A TEENAGE workman fell 20 feet to his death from a ladder which a health and safety inspector described as the worst he had ever seen.

Peter Evans, aged 18, was working on the windows of a home in Leigh when the accident happened.

He fell head first on to a concrete patio and, despite the efforts of staff at Salford's Hope Hospital, died the next day from extensive head injuries..

Mr Evans' family were not at the inquest in Bolton yesterday, but his father, Peter Evans senior, told in a statement how his son, the eldest of four children, had been a fit and healthy boy, interested in boxing and earning a living by dealing in horses and cars and doing building work.

He told coroner Jennifer Leeming how his son had very little schooling and had started working with him gardening, block paving and asphalting from the age of nine.

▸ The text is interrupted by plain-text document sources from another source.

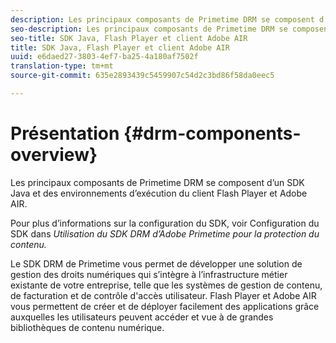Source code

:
 ```yaml
---
description: Les principaux composants de Primetime DRM se composent d’un SDK Java et des environnements d’exécution du client Flash Player et Adobe AIR.
seo-description: Les principaux composants de Primetime DRM se composent d’un SDK Java et des environnements d’exécution du client Flash Player et Adobe AIR.
seo-title: SDK Java, Flash Player et client Adobe AIR
title: SDK Java, Flash Player et client Adobe AIR
uuid: e6daed27-3803-4ef7-ba25-4a180af7502f
translation-type: tm+mt
source-git-commit: 635e2893439c5459907c54d2c3bd86f58da0eec5

---
```



# Présentation {#drm-components-overview}

Les principaux composants de Primetime DRM se composent d’un SDK Java et des environnements d’exécution du client Flash Player et Adobe AIR.

Pour plus d’informations sur la configuration du SDK, voir Configuration du SDK dans *Utilisation du SDK DRM d’Adobe Primetime pour la protection du contenu.*

Le SDK DRM de Primetime vous permet de développer une solution de gestion des droits numériques qui s’intègre à l’infrastructure métier existante de votre entreprise, telle que les systèmes de gestion de contenu, de facturation et de contrôle d&#39;accès utilisateur. Flash Player et Adobe AIR vous permettent de créer et de déployer facilement des applications grâce auxquelles les utilisateurs peuvent accéder et vue à de grandes bibliothèques de contenu numérique.
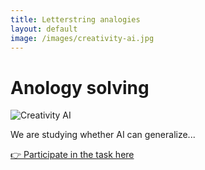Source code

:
 ```yaml
---
title: Letterstring analogies
layout: default
image: /images/creativity-ai.jpg
---
```


# Anology solving

![Creativity AI](/images/Letterstring-analogies.jpg)

We are studying whether AI can generalize...

[👉 Participate in the task here](https://example.com/creativity-ai)
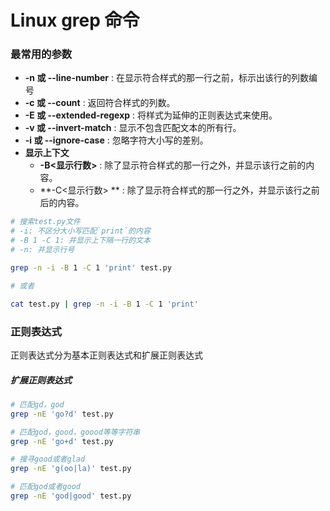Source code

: # Linux grep 命令

### 最常用的参数

-   **-n 或 --line-number** : 在显示符合样式的那一行之前，标示出该行的列数编号
-   **-c 或 --count** : 返回符合样式的列数。
-   **-E 或 --extended-regexp** : 将样式为延伸的正则表达式来使用。
-   **-v 或 --invert-match** : 显示不包含匹配文本的所有行。
-   **-i 或 --ignore-case** : 忽略字符大小写的差别。
-   **显示上下文**
    -   **-B<显示行数>** : 除了显示符合样式的那一行之外，并显示该行之前的内容。
    -   **-C<显示行数> ** : 除了显示符合样式的那一行之外，并显示该行之前后的内容。

```bash
# 搜索test.py文件
# -i: 不区分大小写匹配`print`的内容
# -B 1 -C 1: 并显示上下隔一行的文本
# -n: 并显示行号

grep -n -i -B 1 -C 1 'print' test.py

# 或者

cat test.py | grep -n -i -B 1 -C 1 'print'
```

### 正则表达式

正则表达式分为基本正则表达式和扩展正则表达式

##### 扩展正则表达式

```bash
# 匹配gd，god
grep -nE 'go?d' test.py

# 匹配god，good，goood等等字符串
grep -nE 'go+d' test.py

# 搜寻good或者glad
grep -nE 'g(oo|la)' test.py

# 匹配god或者good
grep -nE 'god|good' test.py
```





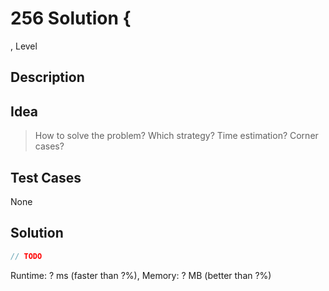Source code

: # 256 Solution {

<class>, Level

## Description

## Idea

> How to solve the problem? Which strategy? Time estimation?
> Corner cases?

## Test Cases

None

## Solution

```java
// TODO
```

Runtime: ? ms (faster than ?%), Memory: ? MB (better than ?%)
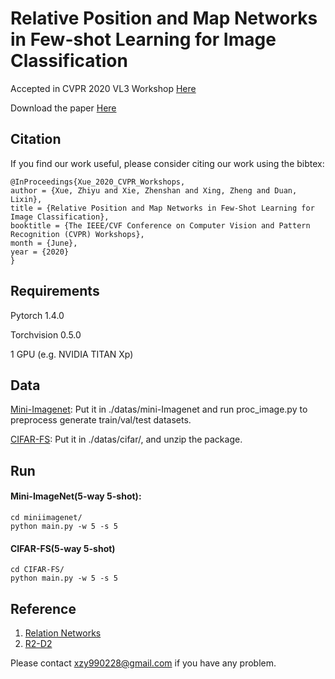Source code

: # Relative Position and Map Networks in Few-shot Learning for Image Classification
Accepted in CVPR 2020 VL3 Workshop [Here](https://www.learning-with-limited-labels.com/home)

Download the paper [Here](http://openaccess.thecvf.com/content_CVPRW_2020/papers/w54/Xue_Relative_Position_and_Map_Networks_in_Few-Shot_Learning_for_Image_CVPRW_2020_paper.pdf)
## Citation
If you find our work useful, please consider citing our work using the bibtex:

```
@InProceedings{Xue_2020_CVPR_Workshops,
author = {Xue, Zhiyu and Xie, Zhenshan and Xing, Zheng and Duan, Lixin},
title = {Relative Position and Map Networks in Few-Shot Learning for Image Classification},
booktitle = {The IEEE/CVF Conference on Computer Vision and Pattern Recognition (CVPR) Workshops},
month = {June},
year = {2020}
}
```
## Requirements
Pytorch 1.4.0

Torchvision 0.5.0

1 GPU (e.g. NVIDIA TITAN Xp)


## Data
[Mini-Imagenet](https://drive.google.com/open?id=0B3Irx3uQNoBMQ1FlNXJsZUdYWEE): Put it in ./datas/mini-Imagenet and run proc_image.py to preprocess generate train/val/test datasets.

[CIFAR-FS](https://drive.google.com/file/d/1pTsCCMDj45kzFYgrnO67BWVbKs48Q3NI/view?usp=sharing): Put it in ./datas/cifar/, and unzip the package.

## Run
#### Mini-ImageNet(5-way 5-shot):
```
cd miniimagenet/
python main.py -w 5 -s 5
```
#### CIFAR-FS(5-way 5-shot)
```
cd CIFAR-FS/
python main.py -w 5 -s 5
```
## Reference
1. [Relation Networks](https://github.com/floodsung/LearningToCompare_FSL)
2. [R2-D2](https://github.com/bertinetto/r2d2)

Please contact xzy990228@gmail.com if you have any problem.
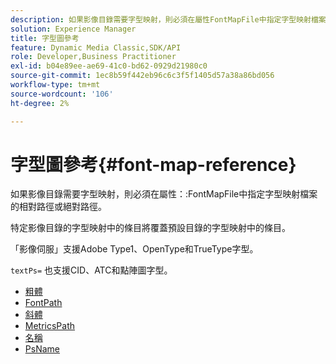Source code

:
 ```yaml
---
description: 如果影像目錄需要字型映射，則必須在屬性FontMapFile中指定字型映射檔案的相對路徑或絕對路徑。
solution: Experience Manager
title: 字型圖參考
feature: Dynamic Media Classic,SDK/API
role: Developer,Business Practitioner
exl-id: b04e89ee-ae69-41c0-bd62-0929d21980c0
source-git-commit: 1ec8b59f442eb96c6c3f5f1405d57a38a86bd056
workflow-type: tm+mt
source-wordcount: '106'
ht-degree: 2%

---
```


# 字型圖參考{#font-map-reference}

如果影像目錄需要字型映射，則必須在屬性：:FontMapFile中指定字型映射檔案的相對路徑或絕對路徑。

特定影像目錄的字型映射中的條目將覆蓋預設目錄的字型映射中的條目。

「影像伺服」支援Adobe Type1、OpenType和TrueType字型。

`textPs=` 也支援CID、ATC和點陣圖字型。

* [粗體](r-bold-font.md)
* [FontPath](r-fontpath-font.md)
* [斜體](r-italic-font.md)
* [MetricsPath](r-metricspath-font.md)
* [名稱](r-name-font.md)
* [PsName](r-psname-font.md)
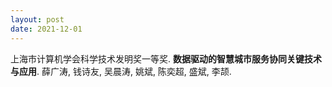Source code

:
 ```yaml
---
layout: post
date: 2021-12-01
---
```


上海市计算机学会科学技术发明奖一等奖. **数据驱动的智慧城市服务协同关键技术与应用**. 薛广涛, 钱诗友, 吴晨涛, 姚斌, 陈奕超, 盛斌, 李颉.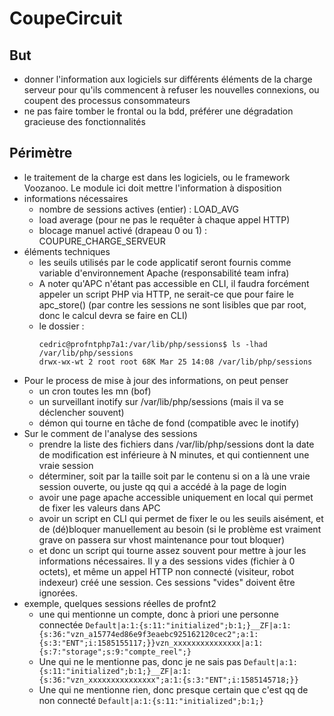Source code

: # CoupeCircuit

## But

* donner l'information aux logiciels sur différents éléments de la charge serveur pour qu'ils commencent à refuser les nouvelles connexions, ou coupent des processus consommateurs
* ne pas faire tomber le frontal ou la bdd, préférer une dégradation gracieuse des fonctionnalités

## Périmètre

* le traitement de la charge est dans les logiciels, ou le framework Voozanoo. Le module ici doit mettre l'information à disposition
* informations nécessaires
  * nombre de sessions actives (entier) : LOAD_AVG
  * load average (pour ne pas le requêter à chaque appel HTTP)
  * blocage manuel activé (drapeau 0 ou 1) : COUPURE_CHARGE_SERVEUR
* éléments techniques
  * les seuils utilisés par le code applicatif seront fournis comme variable d'environnement Apache (responsabilité team infra)
  * A noter qu'APC n'étant pas accessible en CLI, il faudra forcément appeler un script PHP via HTTP, ne serait-ce que pour faire le apc_store() (par contre les sessions ne sont lisibles que par root, donc le calcul devra se faire en CLI)
  * le dossier : 
    ```
    cedric@profntphp7a1:/var/lib/php/sessions$ ls -lhad /var/lib/php/sessions
    drwx-wx-wt 2 root root 68K Mar 25 14:08 /var/lib/php/sessions
    ```
* Pour le process de mise à jour des informations, on peut penser
  * un cron toutes les mn (bof)
  * un surveillant inotify sur /var/lib/php/sessions (mais il va se déclencher souvent)
  * démon qui tourne en tâche de fond (compatible avec le inotify)
* Sur le comment de l'analyse des sessions
  * prendre la liste des fichiers dans /var/lib/php/sessions dont la date de modification est inférieure à N minutes, et qui contiennent une vraie session
  * déterminer, soit par la taille soit par le contenu si on a là une vraie session ouverte, ou juste qq qui a accédé à la page de login
  * avoir une page apache accessible uniquement en local qui permet de fixer les valeurs dans APC
  * avoir un script en CLI qui permet de fixer le ou les seuils aisément, et de (dé)bloquer manuellement au besoin (si le problème est vraiment grave on passera sur vhost maintenance pour tout bloquer)
  * et donc un script qui tourne assez souvent pour mettre à jour les informations nécessaires. Il y a des sessions vides (fichier à 0 octets), et même un appel HTTP non connecté (visiteur, robot indexeur) créé une session. Ces sessions "vides" doivent être ignorées.
* exemple, quelques sessions réelles de profnt2
  * une qui mentionne un compte, donc à priori une personne connectée
    `Default|a:1:{s:11:"initialized";b:1;}__ZF|a:1:{s:36:"vzn_a15774ed86e9f3eaebc925162120cec2";a:1:{s:3:"ENT";i:1585155117;}}vzn_xxxxxxxxxxxxxxx|a:1:{s:7:"storage";s:9:"compte_reel";}`
  * Une qui ne le mentionne pas, donc je ne sais pas
    `Default|a:1:{s:11:"initialized";b:1;}__ZF|a:1:{s:36:"vzn_xxxxxxxxxxxxxxx";a:1:{s:3:"ENT";i:1585145718;}}`
  * Une qui ne mentionne rien, donc presque certain que c'est qq de non connecté
    `Default|a:1:{s:11:"initialized";b:1;}`
 

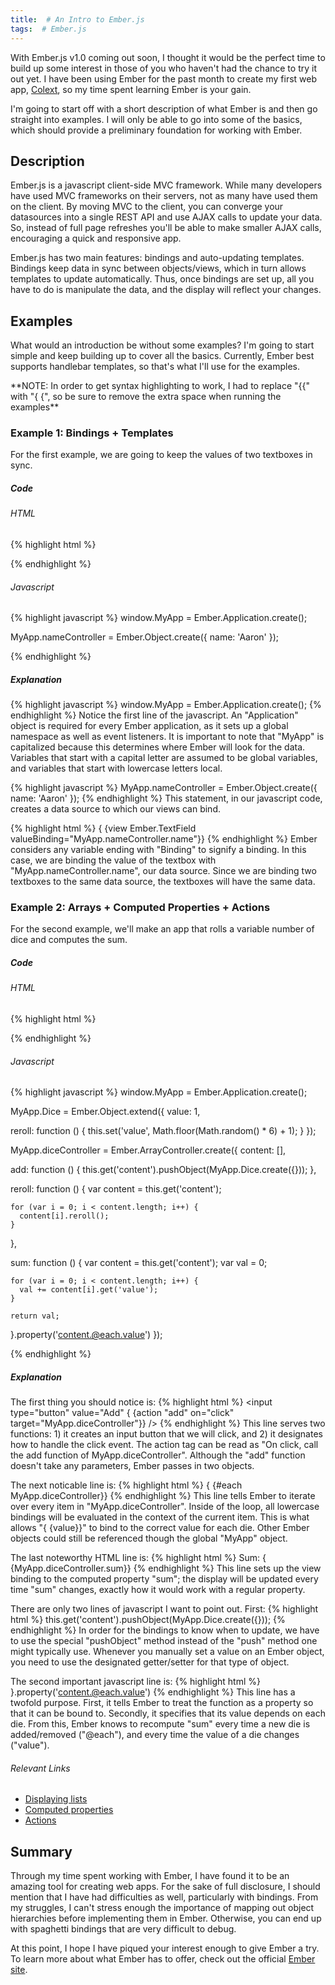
 ```yaml
---
title:  # An Intro to Ember.js
tags:  # Ember.js
---
```


With Ember.js v1.0 coming out soon, I thought it would be the perfect time to build up some interest in those of you
who haven't had the chance to try it out yet. I have been using Ember for the past month to create
my first web app, [Colext](http://www.github.com/aprobus/colext), so my time spent learning Ember is your
gain.

I'm going to start off with a short description of what Ember is and then go straight into examples. I will only be
able to go into some of the basics, which should provide a preliminary foundation for working with Ember.

## Description

Ember.js is a javascript client-side MVC framework. While many developers have used MVC frameworks on their servers, not
as many have used them on the client. By moving MVC to the client, you can converge your datasources into a single REST
API and use AJAX calls to update your data. So, instead of full page refreshes you'll be able to make smaller AJAX calls,
encouraging a quick and responsive app.

Ember.js has two main features: bindings and auto-updating templates. Bindings keep data in sync between objects/views,
which in turn allows templates to update automatically. Thus, once bindings are set up, all you
have to do is manipulate the data, and the display will reflect your changes.

## Examples

What would an introduction be without some examples? I'm going to start simple and keep building up to cover all the
basics. Currently, Ember best supports handlebar templates, so that's what I'll use for the examples.

\*\*NOTE: In order to get syntax highlighting to work, I had to replace "\{\{" with "{ {", so be sure to remove the extra
space when running the examples\*\*

### Example 1: Bindings + Templates

For the first example, we are going to keep the values of two textboxes in sync.

##### Code
###### HTML
{% highlight html %}
<!DOCTYPE html>
<html>
<body>

<script type="text/x-handlebars">
  { {view Ember.TextField valueBinding="MyApp.nameController.name"}} <br/>
  { {view Ember.TextField valueBinding="MyApp.nameController.name"}}
</script>

<script type="text/javascript" src="jquery-1.7.2.min.js"></script>
<script type="text/javascript" src="handlebars-1.0.0.beta.6.js"></script>
<script type="text/javascript" src="ember-1.0.pre.js"></script>
<script type="text/javascript" src="example1.js"></script>

</body>
</html>
{% endhighlight %}

###### Javascript
{% highlight javascript %}
window.MyApp = Ember.Application.create();

MyApp.nameController = Ember.Object.create({
  name: 'Aaron'
});

{% endhighlight %}

##### Explanation

{% highlight javascript %}
window.MyApp = Ember.Application.create();
{% endhighlight %}
Notice the first line of the javascript. An "Application" object is required for every Ember application, as it sets up a
global namespace as well as event listeners. It is important to note that "MyApp" is
capitalized because this determines where Ember will look for the data. Variables that start with a capital letter are
assumed to be global variables, and variables that start with lowercase letters local.

{% highlight javascript %}
MyApp.nameController = Ember.Object.create({
  name: 'Aaron'
});
{% endhighlight %}
This statement, in our javascript code, creates a data source to which our views can bind.

{% highlight html %}
  { {view Ember.TextField valueBinding="MyApp.nameController.name"}}
{% endhighlight %}
Ember considers any variable ending with "Binding" to signify a binding. In this case, we are binding the value of the
textbox with "MyApp.nameController.name", our data source. Since we are binding two textboxes to the same data source,
the textboxes will have the same data.

### Example 2: Arrays + Computed Properties + Actions

For the second example, we'll make an app that rolls a variable number of dice and computes the sum.

##### Code
###### HTML
{% highlight html %}
<script type="text/x-handlebars">
  <input type="button" value="Add" { {action "add" on="click" target="MyApp.diceController"}} />
  <input type="button" value="Reroll" { {action "reroll" on="click" target="MyApp.diceController"}} />

  <table>
    { {#each MyApp.diceController}}
      <tr>
        <td>
          { {value}}
        </td>
      </tr>
    { {/each}}
  </table>

  Sum: { {MyApp.diceController.sum}}
</script>

{% endhighlight %}

###### Javascript
{% highlight javascript %}
window.MyApp = Ember.Application.create();

MyApp.Dice = Ember.Object.extend({
  value: 1,

  reroll: function () {
    this.set('value', Math.floor(Math.random() * 6) + 1);
  }
});

MyApp.diceController = Ember.ArrayController.create({
  content: [],

  add: function () {
    this.get('content').pushObject(MyApp.Dice.create({}));
  },

  reroll: function () {
    var content = this.get('content');

    for (var i = 0; i < content.length; i++) {
      content[i].reroll();
    }
  },

  sum: function () {
    var content = this.get('content');
    var val = 0;

    for (var i = 0; i < content.length; i++) {
      val += content[i].get('value');
    }

    return val;
  }.property('content.@each.value')
});

{% endhighlight %}

##### Explanation

The first thing you should notice is:
{% highlight html %}
<input type="button" value="Add" { {action "add" on="click" target="MyApp.diceController"}} />
{% endhighlight %}
This line serves two functions: 1) it creates an input button that we will click, and 2) it designates how to handle
the click event. The action tag can be read as "On click, call the add function of MyApp.diceController". Although the
"add" function doesn't take any parameters, Ember passes in two objects.

The next noticable line is:
{% highlight html %}
{ {#each MyApp.diceController}}
{% endhighlight %}
This line tells Ember to iterate over every item in "MyApp.diceController". Inside of the loop, all lowercase
bindings will be evaluated in the context of the current item. This is what allows "{ {value}}" to bind to the correct
value for each die. Other Ember objects could still be referenced though the global "MyApp" object.

The last noteworthy HTML line is:
{% highlight html %}
Sum: { {MyApp.diceController.sum}}
{% endhighlight %}
This line sets up the view binding to the computed property "sum"; the display will be updated every time "sum" changes,
exactly how it would work with a regular property.

There are only two lines of javascript I want to point out. First:
{% highlight html %}
this.get('content').pushObject(MyApp.Dice.create({}));
{% endhighlight %}
In order for the bindings to know when to update, we have to use the special "pushObject" method instead of the "push"
method one might typically use. Whenever you manually set a value on an Ember object, you need to use the designated
getter/setter for that type of object.

The second important javascript line is:
{% highlight html %}
}.property('content.@each.value')
{% endhighlight %}
This line has a twofold purpose. First, it tells Ember to treat the function as a property so that it can be bound to.
Secondly, it specifies that its value depends on each die. From this, Ember knows to recompute "sum" every time a new
die is added/removed ("@each"), and every time the value of a die changes ("value").

###### Relevant Links
* [Displaying lists](http://emberjs.com/documentation/#toc_displaying-a-list-of-items)
* [Computed properties](http://emberjs.com/documentation/#toc_computed-properties-getters)
* [Actions](http://emberjs.com/documentation/#toc_handling-events-with-action)

## Summary

Through my time spent working with Ember, I have found it to be an amazing tool for creating web apps. For
the sake of full disclosure, I should mention that I have had difficulties as well, particularly with bindings. From my
struggles, I can't stress enough the importance of mapping out object hierarchies before implementing them in Ember.
Otherwise, you can end up with spaghetti bindings that are very difficult to debug.

At this point, I hope I have piqued your interest enough to give Ember a try. To learn more about what Ember has to
offer, check out the official [Ember site](http://www.emberjs.com).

"He was a good lad. He never looked for trouble," said Mr Evans.

In May last year Mr Evans junior, his uncle John Riley and two other young men turned up at Kenneth Stokes' semi-deatched house in Angus Avenue, Leigh, to replace the fascias with uPVC.

In a statement Mr Riley said Mr Evans had been putting up fascias at the back of the property and was using his own ladders, which the teenager had previously bought at a car boot sale.

Mr Stokes was sunbathing in his back garden while he watched the men work.

He told the inquest how Mr Evans was up the ladder and over-reaching sideways to try to knock in a nail when the ladder slipped and the teenager fell to the ground.

Mr Stokes phoned for an ambulance as Mr Evans lay on the ground groaning but unable to speak.

A post mortem examination revealed Mr Evans, who was living at a travellers' caravan site at Five Acre Farm, Middlewich, Cheshire, suffered several skull fractures and massive brain damage.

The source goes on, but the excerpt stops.